- _TRY IT_
Find the word "systems" in the records below. List each line containing it.

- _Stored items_
---*---

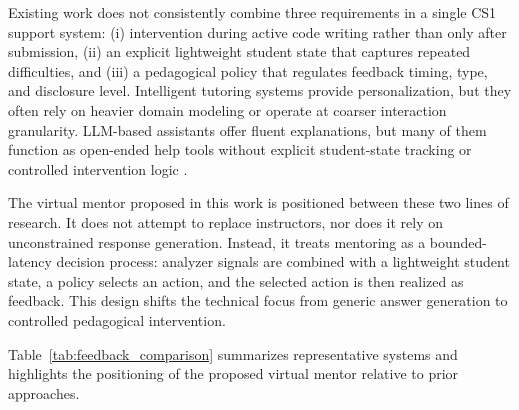 \documentclass[conference]{IEEEtran}
\begin{document}
Existing work does not consistently combine three requirements in a single CS1 support system: (i) intervention during active code writing rather than only after submission, (ii) an explicit lightweight student state that captures repeated difficulties, and (iii) a pedagogical policy that regulates feedback timing, type, and disclosure level. Intelligent tutoring systems provide personalization, but they often rely on heavier domain modeling or operate at coarser interaction granularity. LLM-based assistants offer fluent explanations, but many of them function as open-ended help tools without explicit student-state tracking or controlled intervention logic \cite{ProgTutor,NavigatingAutomatedFeedback,CodeAid,IRIS}.

The virtual mentor proposed in this work is positioned between these two lines of research. It does not attempt to replace instructors, nor does it rely on unconstrained response generation. Instead, it treats mentoring as a bounded-latency decision process: analyzer signals are combined with a lightweight student state, a policy selects an action, and the selected action is then realized as feedback. This design shifts the technical focus from generic answer generation to controlled pedagogical intervention.

Table~\ref{tab:feedback_comparison} summarizes representative systems and highlights the positioning of the proposed virtual mentor relative to prior approaches.
\end{document}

---*---

- _TASK SOLUTION_
Existing work does not consistently combine three requirements in a single CS1 support system: (i) intervention during active code writing rather than only after submission, (ii) an explicit lightweight student state that captures repeated difficulties, and (iii) a pedagogical policy that regulates feedback timing, type, and disclosure level. Intelligent tutoring systems provide personalization, but they often rely on heavier domain modeling or operate at coarser interaction granularity. LLM-based assistants offer fluent explanations, but many of them function as open-ended help tools without explicit student-state tracking or controlled intervention logic \cite{ProgTutor,NavigatingAutomatedFeedback,CodeAid,IRIS}.
Table~\ref{tab:feedback_comparison} summarizes representative systems and highlights the positioning of the proposed virtual mentor relative to prior approaches.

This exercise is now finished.